I spent the majority of my Valentine’s Day with Rick Springfield. I know that many of my friends, single soccer moms who grew up listening to “Jessie’s Girl” on their Walkmans, would have died to be breathing the same air as the Aussie pop god and I gotta admit, it wasn’t a half-bad way to spend Singles Awareness Day.
At about six in the morning the line started gathering outside Parma’s The Exchange store. The concert wasn’t until two that afternoon but the diehards arrived from all over the place. The first woman in line was from Detroit; she got up at 3:00 in the morning and drove straight here to claim her sovereignty over that cold piece of sidewalk. The second fan was from, no kidding, Hampton, Virginia. She made the nine-plus hour drive to see Springfield; truly an affair of the heart.
At about 1:15 a black SUV with a Hard Rock Rocksino wrap pulled up behind the store. While the long line out front was unaware of his presence, the owners of the store, the sound guy, myself, and a few other photographers all mustered into the rented space next to The Exchange for the short concert. At 2:00 the crowd was let in and there was Miss Detroit, all five-foot-two and million watt smiles, beaming at the sight of Rick Springfield on the stage riser less than ten feet away from her.
Ostensibly in support of his new album Rocket Science, which drops this Friday, February 19th, Springfield played a short five song-set; cutting it short because a guitar string snapped mid-song. Apparently, the airline lost his luggage and he had to rent a guitar on the way to the venue. He quickly segued from the rented space adjacent to the Exchange store into the back of the record store to sign the new CD as well as any memorabilia, tattered jeans included, that the 400+ fans awaiting his arrival could muster.
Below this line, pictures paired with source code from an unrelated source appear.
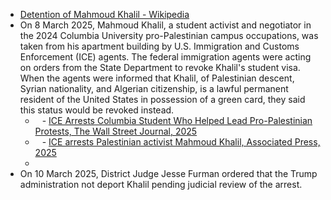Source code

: - [Detention of Mahmoud Khalil - Wikipedia](https://en.wikipedia.org/wiki/Detention_of_Mahmoud_Khalil)
- On 8 March 2025, Mahmoud Khalil, a student activist and negotiator in the 2024 Columbia University pro-Palestinian campus occupations, was taken from his apartment building by U.S. Immigration and Customs Enforcement (ICE) agents. The federal immigration agents were acting on orders from the State Department to revoke Khalil's student visa. When the agents were informed that Khalil, of Palestinian descent, Syrian nationality, and Algerian citizenship, is a lawful permanent resident of the United States in possession of a green card, they said this status would be revoked instead.
	- ` ` - [ICE Arrests Columbia Student Who Helped Lead Pro-Palestinian Protests, The Wall Street Journal, 2025](https://www.wsj.com/us-news/dhs-detains-columbia-student-who-helped-lead-pro-palestinian-protests-fbbd8196?mod=Searchresults_pos1)
	- ` ` - [ICE arrests Palestinian activist Mahmoud Khalil, Associated Press, 2025](https://apnews.com/article/columbia-university-mahmoud-khalil-ice-15014bcbb921f21a9f704d5acdcae7a8) 
	- 
- On 10 March 2025, District Judge Jesse Furman ordered that the Trump administration not deport Khalil pending judicial review of the arrest.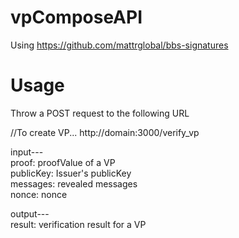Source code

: # vpComposeAPI
Using https://github.com/mattrglobal/bbs-signatures

# Usage

Throw a POST request to the following URL


//To create VP...
http://domain:3000/verify_vp


input---<br>
proof: proofValue of a VP<br>
publicKey: Issuer's publicKey<br>
messages: revealed messages<br>
nonce: nonce

output---<br>
result: verification result for a VP


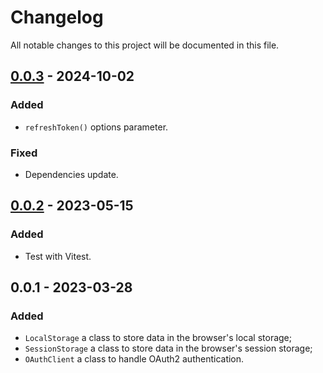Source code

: # Changelog

All notable changes to this project will be documented in this file.

## [0.0.3] - 2024-10-02

### Added 
- `refreshToken()` options parameter.

### Fixed
- Dependencies update.

## [0.0.2] - 2023-05-15

### Added 
- Test with Vitest.

## 0.0.1 - 2023-03-28

### Added

- `LocalStorage` a class to store data in the browser's local storage;
- `SessionStorage` a class to store data in the browser's session storage;
- `OAuthClient` a class to handle OAuth2 authentication.


[0.0.3]: https://github.com/volverjs/auth-vue/compare/v0.0.2...v1.0.3
[0.0.2]: https://github.com/volverjs/auth-vue/compare/v0.0.1...v1.0.2
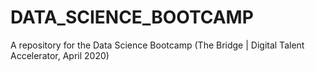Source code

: # DATA_SCIENCE_BOOTCAMP
A repository for the Data Science Bootcamp (The Bridge | Digital Talent Accelerator, April 2020)
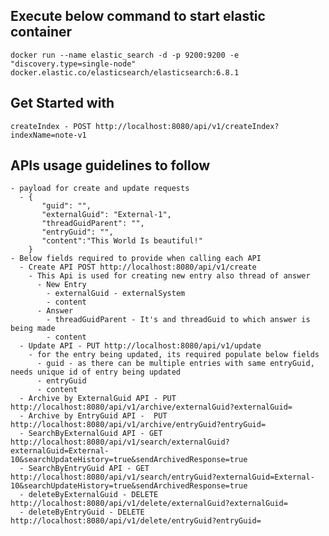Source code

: Execute below command to start elastic container
-
    docker run --name elastic_search -d -p 9200:9200 -e "discovery.type=single-node" docker.elastic.co/elasticsearch/elasticsearch:6.8.1

Get Started with
-
    createIndex - POST http://localhost:8080/api/v1/createIndex?indexName=note-v1

APIs usage guidelines to follow
-
    - payload for create and update requests
      - {
           "guid": "",
           "externalGuid": "External-1",
           "threadGuidParent": "",
           "entryGuid": "",
           "content":"This World Is beautiful!"
        }
    - Below fields required to provide when calling each API
      - Create API POST http://localhost:8080/api/v1/create
        - This Api is used for creating new entry also thread of answer
          - New Entry
            - externalGuid - externalSystem
            - content
          - Answer
            - threadGuidParent - It's and threadGuid to which answer is being made
            - content
      - Update API - PUT http://localhost:8080/api/v1/update
        - for the entry being updated, its required populate below fields
          - guid - as there can be multiple entries with same entryGuid, needs unique id of entry being updated
          - entryGuid
          - content
      - Archive by ExternalGuid API - PUT http://localhost:8080/api/v1/archive/externalGuid?externalGuid=
      - Archive by EntryGuid API -  PUT http://localhost:8080/api/v1/archive/entryGuid?entryGuid=
      - SearchByExternalGuid API - GET http://localhost:8080/api/v1/search/externalGuid?externalGuid=External-10&searchUpdateHistory=true&sendArchivedResponse=true
      - SearchByEntryGuid API - GET http://localhost:8080/api/v1/search/entryGuid?externalGuid=External-10&searchUpdateHistory=true&sendArchivedResponse=true
      - deleteByExternalGuid - DELETE http://localhost:8080/api/v1/delete/externalGuid?externalGuid=
      - deleteByEntryGuid - DELETE http://localhost:8080/api/v1/delete/entryGuid?entryGuid=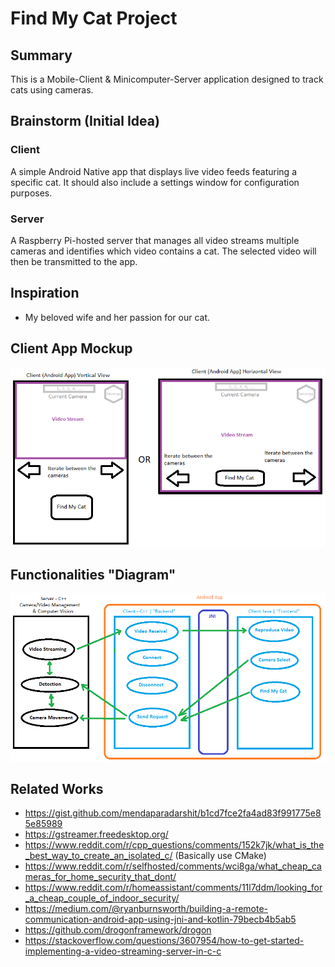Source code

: # Find My Cat Project

## Summary

This is a Mobile-Client & Minicomputer-Server application designed to track cats using cameras.

## Brainstorm (Initial Idea)

### Client

A simple Android Native app that displays live video feeds featuring a specific cat.
It should also include a settings window for configuration purposes.

### Server

A Raspberry Pi-hosted server that manages all video streams multiple cameras and identifies which video contains a cat. 
The selected video will then be transmitted to the app.

## Inspiration

- My beloved wife and her passion for our cat.

## Client App Mockup

![Client Mockup](assets/documentation/homepage_mock.png)

## Functionalities "Diagram"

![Functionalities](assets/documentation/functionalities_diagram.png)

## Related Works

- https://gist.github.com/mendaparadarshit/b1cd7fce2fa4ad83f991775e85e85989
- https://gstreamer.freedesktop.org/
- https://www.reddit.com/r/cpp_questions/comments/152k7jk/what_is_the_best_way_to_create_an_isolated_c/ (Basically use CMake)
- https://www.reddit.com/r/selfhosted/comments/wci8ga/what_cheap_cameras_for_home_security_that_dont/
- https://www.reddit.com/r/homeassistant/comments/11l7ddm/looking_for_a_cheap_couple_of_indoor_security/
- https://medium.com/@ryanburnsworth/building-a-remote-communication-android-app-using-jni-and-kotlin-79becb4b5ab5
- https://github.com/drogonframework/drogon
- https://stackoverflow.com/questions/3607954/how-to-get-started-implementing-a-video-streaming-server-in-c-c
After almost two hours of signing, a chipper Springfield bid the store farewell and left as quickly as he had arrived, presumably back to the airport to retrieve his guitars.
About two hours later I arrived at the Rocksino, trusty earplugs in hand. I was anticipating an onslaught of middle-aged, crows’ feet-laden moms wanting to bring back a little glory of their youth.
I wasn’t disappointed.
A sold-out crowd filled the auditorium to listen to Springfield play a solo show covering the majority of his hits and also giving us all a little insight into coming of age in Australia at the height of the Viet Nam War, which, incidentally, didn’t affect the occidental Oz population. Unless, of course, you’re 17, hired by an American promoter and plopped down in a forward firebase, surrounded by Viet Cong and giant snakes. But, hey, he was playing music and that’s what really mattered.
The stage setting was a laptop, a few stools, several guitars (so I guess the airline came through after all) and a cup of hot tea. It was a stripped down affair, hence the title of the current tour.
I gotta admit…I was impressed by Springfield’s range. As many of his contemporaries, who shall remain nameless so I can continue shooting these shows, have shown…when you’re approaching 70 years on this planet, maybe it’s time to hang up the microphone, whip out that AARP card and settle into your golden years.
Not Springfield. His voice is incredibly strong and shows no signs of a singer resting on his laurels and an audience content to let him slide on the nostalgia value. He even poked a little fun at himself by doing a mashup of “Jessie’s Girl” and Tommy Tutone’s “Jenny.” What could’ve been a Weird Al-style disaster was a cute little trip down memory lane. He also served up a country tune called “If Wishes Were Fishes,” which played on some of our current political and economic problems.
He got serious for a moment and played two songs in memory of his father. Citing his dad as his “biggest fan,” Springfield first played “April 24th, 1981” and then segued into “My Father’s Chair,” both odes to his father whom he clearly loved and still misses. As he finished the second verse of the latter song, he pushed the mic away and bellowed the tune out to the audience. He was visibly choked up from this as were many of the audience members, undoubtedly remembering their own fathers and perhaps a kinship with the singer.
He encored with…what else? “Jessie’s Girl” brought everyone to their feet. A short Q&A session took place afterwards but much of the audience was filing out to get in line for a second autograph session. Hoping, perhaps, that they could live out their long dormant teenage fantasy and stare longingly into Springfield’s eyes and share a breath or two of that same rarified air.
If only for a moment.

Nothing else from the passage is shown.